Resulta curiosa la metáfora que empleó el Gran Visir para explicar el funcionamiento de los sistemas políticos imperiales:

«El león es el más temible de los animales y no se le encanta por la fuerza sino con trucos y con la comida que le da su guardián. Este debe manejar un palo para atemorizarle y nadie, sino él, debe darle la comida. El monarca es como un león y los guardianes son sus consejeros y lugartenientes. El palo es el cetro de la verdad y de la justicia. Así pues, el monarca Carlos es también un león que necesita que le encanten de esta manera»

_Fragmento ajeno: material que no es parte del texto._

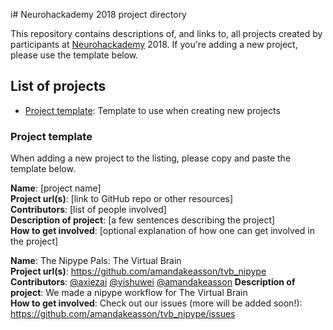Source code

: i# Neurohackademy 2018 project directory

This repository contains descriptions of, and links to, all projects created by participants at [Neurohackademy](http://neurohackademy.org) 2018. If you're adding a new project, please use the template below.

## List of projects
* [Project template](#project-template): Template to use when creating new projects


### Project template
When adding a new project to the listing, please copy and paste the template below.

**Name**: [project name]\
**Project url(s)**: [link to GitHub repo or other resources]\
**Contributors**: [list of people involved]\
**Description of project**: [a few sentences describing the project]\
**How to get involved**: [optional explanation of how one can get involved in the project]

**Name**: The Nipype Pals: The Virtual Brain  
**Project url(s)**: https://github.com/amandakeasson/tvb_nipype  
**Contributors**: [@axiezai](https://github.com/axiezai) [@yishuwei](https://github.com/yishuwei) [@amandakeasson](https://github.com/amandakeasson) 
**Description of project**: We made a nipype workflow for The Virtual Brain  
**How to get involved**: Check out our issues (more will be added soon!): https://github.com/amandakeasson/tvb_nipype/issues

     Después de explicar el contenido de esta metáfora, el Gran Visir se refirió a los problemas que surgieron anteriormente entre los húngaros y los turcos, exponiendo los errores, que a su juicio, había cometido el rey de Hungría. En cuanto al asedio de Viena, el Gran Visir lo justificó, porque «Carlos V estaba amenazando a los turcos con hacerles la guerra desde Italia y mientras intentaba atraer a los de la secta de Lutero a su antigua fe. Pero llegó a Alemania y no pudo lograr nada». Además -añadió el Gran Visir- no es digno de un emperador empezar a hacer algo y no llevarlo a cabo, ni prometer algo y no cumplirlo»(10).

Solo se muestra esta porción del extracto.